Church members’ bear-making project helps people in times of grief and loss
By LINDA M. LINONIS
BOARDMAn
When Diane WildING made a bear for a friend whose husband had died, the response was a heartfelt endorsement.
“My friend told me the bear gave great hugs,” Wilding recalled.
Around that time, the Rev. Bob Quaintance, her pastor at Good Hope Lutheran Church, was visiting, and conversation touched on the possibility of a Grief Share program. Citing her friend’s positive reaction to a bear, Wilding suggested making bears for participants.
“He thought it was a wonderful idea,” she said.

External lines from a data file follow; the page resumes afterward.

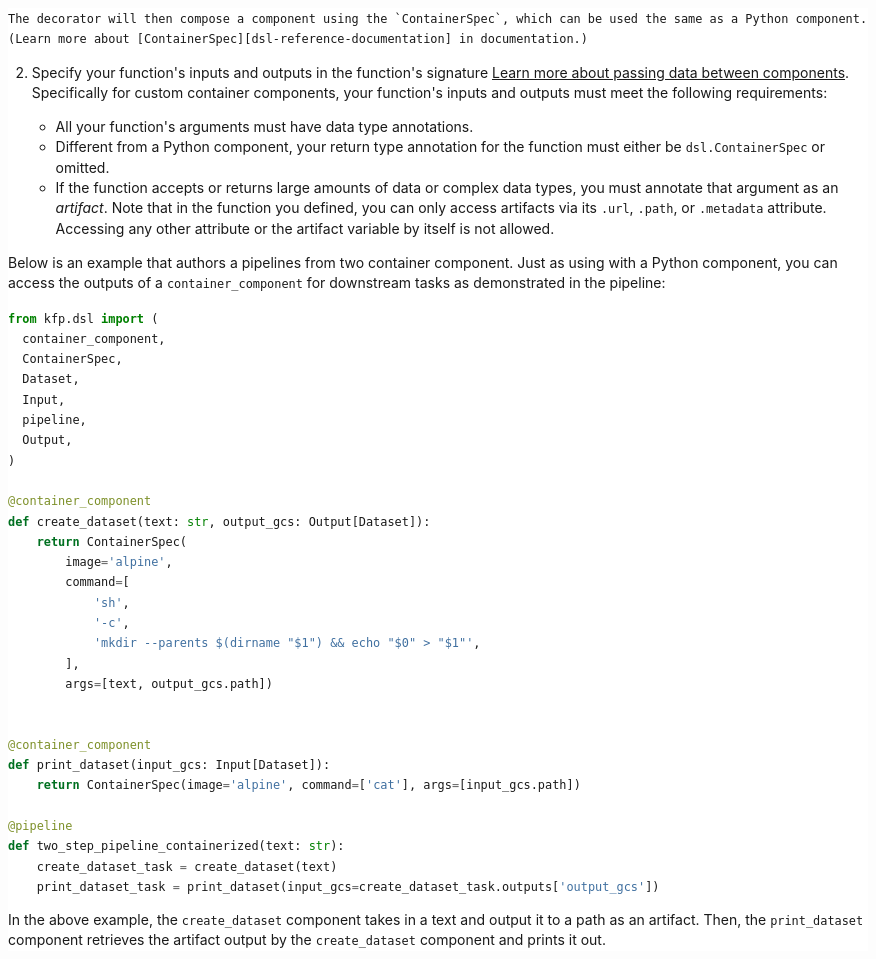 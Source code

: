     The decorator will then compose a component using the `ContainerSpec`, which can be used the same as a Python component. (Learn more about [ContainerSpec][dsl-reference-documentation] in documentation.) 

2) Specify your function's inputs and outputs in the function's signature [Learn more about passing data between components][data-passing]. Specifically for custom container components, your function's inputs and outputs must meet the following requirements:
    
    *   All your function's arguments must have data type annotations.
    *   Different from a Python component, your return type annotation for the function 
        must either be `dsl.ContainerSpec` or omitted. 
    *   If the function accepts or returns large amounts of data or complex
        data types, you must annotate that argument as an _artifact_. Note that in the function you defined, you can only access artifacts via its `.url`, `.path`, or `.metadata` attribute. Accessing any other attribute or the artifact variable by itself is not allowed. 

Below is an example that authors a pipelines from two container component. Just as using with a Python component, you can access the outputs of a `container_component` for downstream tasks as demonstrated in the pipeline:
```python
from kfp.dsl import (
  container_component,
  ContainerSpec,
  Dataset,
  Input,
  pipeline,
  Output,
) 

@container_component
def create_dataset(text: str, output_gcs: Output[Dataset]):
    return ContainerSpec(
        image='alpine',
        command=[
            'sh',
            '-c',
            'mkdir --parents $(dirname "$1") && echo "$0" > "$1"',
        ],
        args=[text, output_gcs.path])


@container_component
def print_dataset(input_gcs: Input[Dataset]):
    return ContainerSpec(image='alpine', command=['cat'], args=[input_gcs.path])

@pipeline
def two_step_pipeline_containerized(text: str):
    create_dataset_task = create_dataset(text)
    print_dataset_task = print_dataset(input_gcs=create_dataset_task.outputs['output_gcs'])
```
In the above example, the `create_dataset` component takes in a text and output it to a path as an artifact. Then, the `print_dataset` component retrieves the artifact output by the `create_dataset` component and prints it out.


[data-passing]: /docs/components/pipelines/v2/author-a-pipeline/component-io
[dsl-reference-documentation]: https://kubeflow-pipelines.readthedocs.io/en/master/source/dsl.html
[python-docker-image]: https://hub.docker.com/_/python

Plans were made for a Grief Share program for those who have lost loved ones. A “want ad” was published in The Good News of Good Hope, the church newsletter, seeking volunteers to make Grief Bears.

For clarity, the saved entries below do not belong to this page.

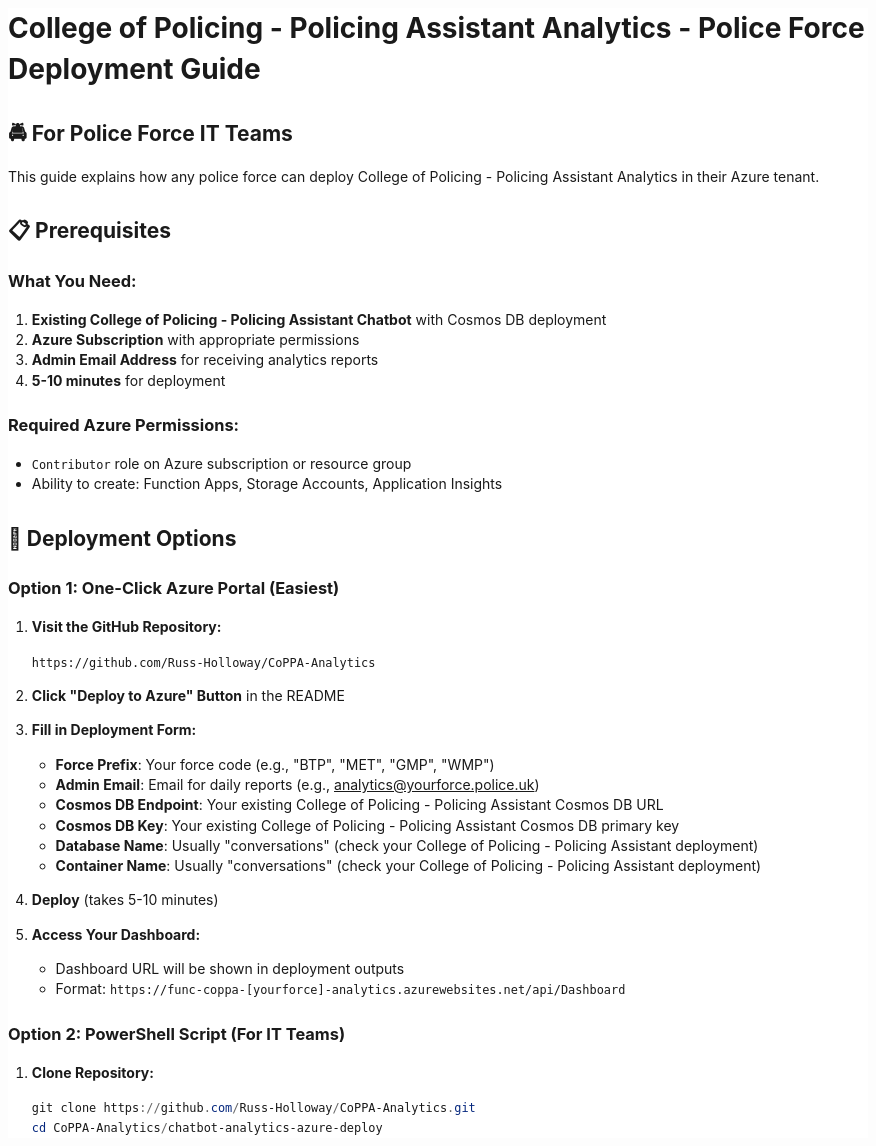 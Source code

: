 # College of Policing - Policing Assistant Analytics - Police Force Deployment Guide

## 🚔 For Police Force IT Teams

This guide explains how any police force can deploy College of Policing - Policing Assistant Analytics in their Azure tenant.

## 📋 Prerequisites

### What You Need:
1. **Existing College of Policing - Policing Assistant Chatbot** with Cosmos DB deployment
2. **Azure Subscription** with appropriate permissions
3. **Admin Email Address** for receiving analytics reports
4. **5-10 minutes** for deployment

### Required Azure Permissions:
- `Contributor` role on Azure subscription or resource group
- Ability to create: Function Apps, Storage Accounts, Application Insights

## 🚀 Deployment Options

### Option 1: One-Click Azure Portal (Easiest)

1. **Visit the GitHub Repository:**
   ```
   https://github.com/Russ-Holloway/CoPPA-Analytics
   ```

2. **Click "Deploy to Azure" Button** in the README

3. **Fill in Deployment Form:**
   - **Force Prefix**: Your force code (e.g., "BTP", "MET", "GMP", "WMP")
   - **Admin Email**: Email for daily reports (e.g., analytics@yourforce.police.uk)
   - **Cosmos DB Endpoint**: Your existing College of Policing - Policing Assistant Cosmos DB URL
   - **Cosmos DB Key**: Your existing College of Policing - Policing Assistant Cosmos DB primary key
   - **Database Name**: Usually "conversations" (check your College of Policing - Policing Assistant deployment)
   - **Container Name**: Usually "conversations" (check your College of Policing - Policing Assistant deployment)

4. **Deploy** (takes 5-10 minutes)

5. **Access Your Dashboard:**
   - Dashboard URL will be shown in deployment outputs
   - Format: `https://func-coppa-[yourforce]-analytics.azurewebsites.net/api/Dashboard`

### Option 2: PowerShell Script (For IT Teams)

1. **Clone Repository:**
   ```powershell
   git clone https://github.com/Russ-Holloway/CoPPA-Analytics.git
   cd CoPPA-Analytics/chatbot-analytics-azure-deploy
   ```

Wilding, a church member for two years, and Dolores Combs, a 10-year member, are Grief Share facilitators with Karen Biggs, Good Hope lay ministry assistant. Biggs described the bear-making project as a “complement” to Grief Share, being offered for the first time.
Deaths of church members were factors that helped moved the idea to fruition. “Over several months, a few members died,” Biggs said. “We realized we weren’t equipped. We try to support our members in their journeys through life.”

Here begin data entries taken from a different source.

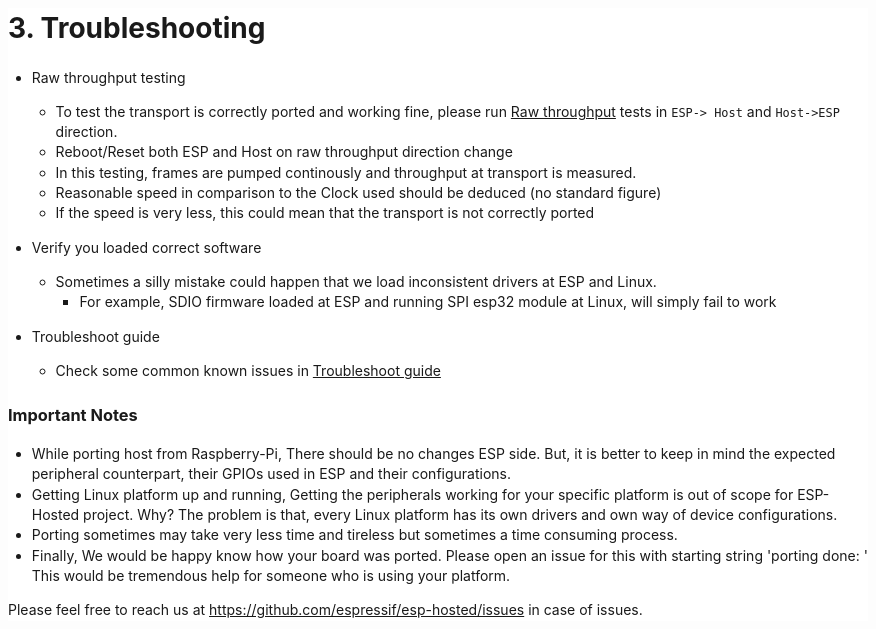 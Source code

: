 
# 3. Troubleshooting

* Raw throughput testing
	* To test the transport is correctly ported and working fine, please run [Raw throughput](Raw_TP_Testing.md) tests in `ESP-> Host` and `Host->ESP` direction.
	* Reboot/Reset both ESP and Host on raw throughput direction change
	* In this testing, frames are pumped continously and throughput at transport is measured.
	* Reasonable speed in comparison to the Clock used should be deduced (no standard figure)
	* If the speed is very less, this could mean that the transport is not correctly ported

* Verify you loaded correct software
	* Sometimes a silly mistake could happen that we load inconsistent drivers at ESP and Linux.
		- For example, SDIO firmware loaded at ESP and running SPI esp32 module at Linux, will simply fail to work

* Troubleshoot guide
	* Check some common known issues in [Troubleshoot guide](Troubleshoot.md)


### Important Notes
- While porting host from Raspberry-Pi, There should be no changes ESP side. But, it is better to keep in mind the expected peripheral counterpart, their GPIOs used in ESP and their configurations.
- Getting Linux platform up and running, Getting the peripherals working for your specific platform is out of scope for ESP-Hosted project. Why? The problem is that, every Linux platform has its own drivers and own way of device configurations.
- Porting sometimes may take very less time and tireless but sometimes a time consuming process.
- Finally, We would be happy know how your board was ported. Please open an issue for this with starting string 'porting done: <your platform>'
This would be tremendous help for someone who is using your platform.

Please feel free to reach us at https://github.com/espressif/esp-hosted/issues in case of issues.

She noted that the 13-week Grief Share program began July 20. “It’s for anyone dealing with grief because of a loss,” Biggs said.
Biggs said each session has three parts – a video, confidential discussion among participants and workbook. The videos feature professionals such as psychologists, pastors and grief counselors.
Attending all sessions is optional, Biggs said. There is a faith element, Biggs said, noting that related Bible passages are incorporated.
The sessions address elements of grief, including what’s normal and what’s not, length of grieving, feeling isolated and coming together to discuss feelings. What’s normal, she continued, might be inability to make decisions, loss of appetite, feeling guilty and overwhelmed. What is not normal, she said, is feeling that you don’t want to go on and planning your own death.
“Sharing feelings” is cathartic, Biggs said. Men and women who have lost spouses must navigate “a new normal” and “take on new responsibilities.” “There is no expiration date on grief,” she said.
Volunteers on the bear-making crew are Elaine Beck, Donna Flick, Jeanette Larson, Verda Scott, Teresa Reilly, all church members, and Barbara Woods, a friend of Larson’s.
The group will make bears, pillows and possibly other items from patterns for those who participate in Grief Share and church members by request. To make the bears more personal, it is suggested that something that the deceased loved one wore be used as the material. This could be a favorite shirt, dress, pajamas or other articles of clothing.
Larson, a 17-year church member, is working on a bear to be dressed in material from a pink smock worn by a hospital volunteer. She will incorporate the patch from the smock onto the bear. The collar has tiny holes where the volunteer displayed her service pins; Larson said she will fashion the bear’s outfit so that the collar is retained and the pins can be re-attached. “Whatever they want, we will try to do,” she said.
Larson said the bear-makers also can attach earrings, necklaces, bracelets and other jewelry on request.
“I understand the grief process. ... People like the idea of having something to hold on to.”
A certain level of sewing skill is necessary to make bears. Pillows, which also work in this project, are simpler. Volunteers without sewing skills can stuff bears and pillows and cut fabric.
Beck, a two-year member, said she “loves to sew” so this project was a perfect fit. She also sees it as a way to fellowship with other volunteers.
“This group is a way to share our talents and gifts,” Wilding said.